Each QPU has shared access to two Texture and Memory Lookup Unit (TMUs). The TMUs can be used for general memory lookups. Each TMU has a FIFO request queue, allowing the pipelining up of to four memory requests. Our library takes full advantage of this by aggressively prefetching data in order hide the latency of memory accesses.
The Vertex Pipeline Memory is a 4KB memory buffer shared among all the QPUs and intended for transferring data between the GPU and main memory. The QPUs views the VPM as a 2D array of 32-bit words, 16 words high and 64 words high. Our library partitions the VPM into 8 512 byte sections, allocating one to each QPU. Thus, each QPU is responsible for computing 8 16-wide 32-bit vectors at a time.

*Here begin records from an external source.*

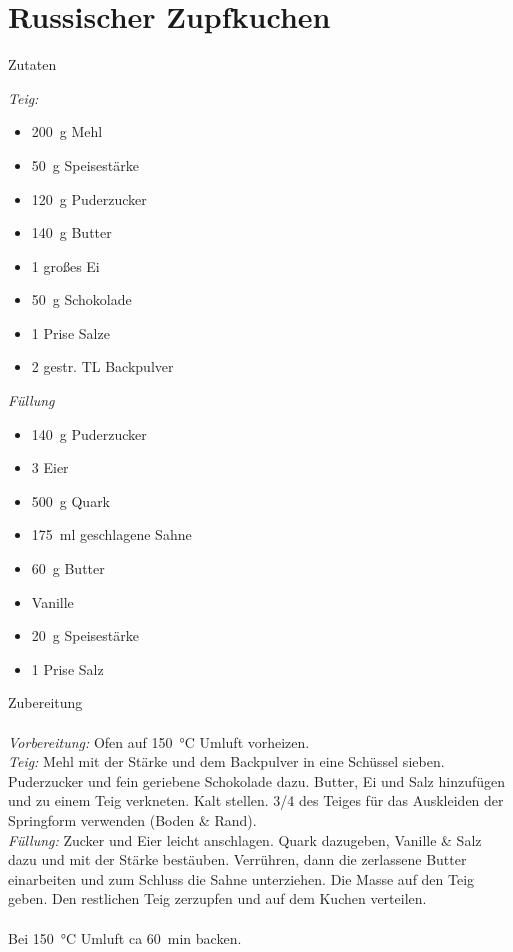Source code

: \section*{Russischer Zupfkuchen}
\ihead{}\ohead{}
\cfoot{}
{\Large Zutaten}
\begin{multicols}{2}
\textit{Teig:}
\begin{itemize}
    \item \SI{200}{g} Mehl
    \item \SI{50}{g} Speisestärke
    \item \SI{120}{g} Puderzucker
    \item \SI{140}{g} Butter
    \item \num{1} großes Ei
    \item \SI{50}{g} Schokolade
    \item \num{1} Prise Salze
    \item \num{2} gestr. TL Backpulver
\end{itemize}
\textit{Füllung}
\begin{itemize}
    \item \SI{140}{g} Puderzucker
    \item \num{3} Eier
    \item \SI{500}{g} Quark
    \item \SI{175}{ml} geschlagene Sahne
    \item \SI{60}{g} Butter
    \item Vanille
    \item \SI{20}{g} Speisestärke
    \item \num{1} Prise Salz
\end{itemize}
\end{multicols}
\noindent
{\Large Zubereitung}\\
\\
\textit{Vorbereitung:} Ofen auf \SI{150}{\celsius} Umluft vorheizen.\\
\textit{Teig:} Mehl mit der Stärke und dem Backpulver in eine Schüssel sieben.
Puderzucker und fein geriebene Schokolade dazu. 
Butter, Ei und Salz hinzufügen und zu einem Teig verkneten. 
Kalt stellen.
\num{3/4} des Teiges für das Auskleiden der Springform verwenden (Boden \& Rand).\\
\textit{Füllung:} Zucker und Eier leicht anschlagen. 
Quark dazugeben, Vanille \& Salz dazu und mit der Stärke bestäuben.
Verrühren, dann die zerlassene Butter einarbeiten und zum Schluss die Sahne unterziehen.
Die Masse auf den Teig geben.
Den restlichen Teig zerzupfen und auf dem Kuchen verteilen.\\
\\
Bei \SI{150}{\celsius} Umluft ca \SI{60}{min} backen.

Each QPU has shared access to a Special Functions Unit (SFU) which can perform several less frequently used ‘exotic’ operations, including SQRT, RECIPSQRT, LOG, EXP. Our library provides access to these SFU functions.
Unlike Intel or Neon SIMD intrinsics, QPU code cannot be compiled alongside CPU code. QPU code is written in an assembly language specific to the QPU and compiled separately from any CPU code. In order to run code on the QPU, the compiled byte-code and all data must be structured in a specific way and passed in shared memory to the GPU. The primary goal of library was to abstract this complicated process away from the user and allow them to easily implement data parallel algorithms without having to worry about writing assembly, transferring data, or dividing work among the QPUs.
We worked to make a general interface that could be used with nearly any easily parallelization problem. We designed our library around a model of defining functions, consisting of QPU operations, and calling those functions on various inputs. This familiar model, used by nearly every higher-level programming language, makes our library extremely accessible, even to novice programmers.
Example code that implements SAXPY using the PiMD library:
Our model abstracts away all notions of size related to the QPU execution. From the users perspective, operations are being applied to every element in their input array simultaneously. In our model, there is a single working vector to which all operations are applied. Arguments to operations on this working vector are fetched and loaded automatically by our library, which optimally prefetches values in order to hide memory latency. In addition there are 4 hardware variables that can be used to store and retrieve variables during computation. These variables are implemented as groups of registers, allowing users to use multiple variables without requiring more expensive memory requests.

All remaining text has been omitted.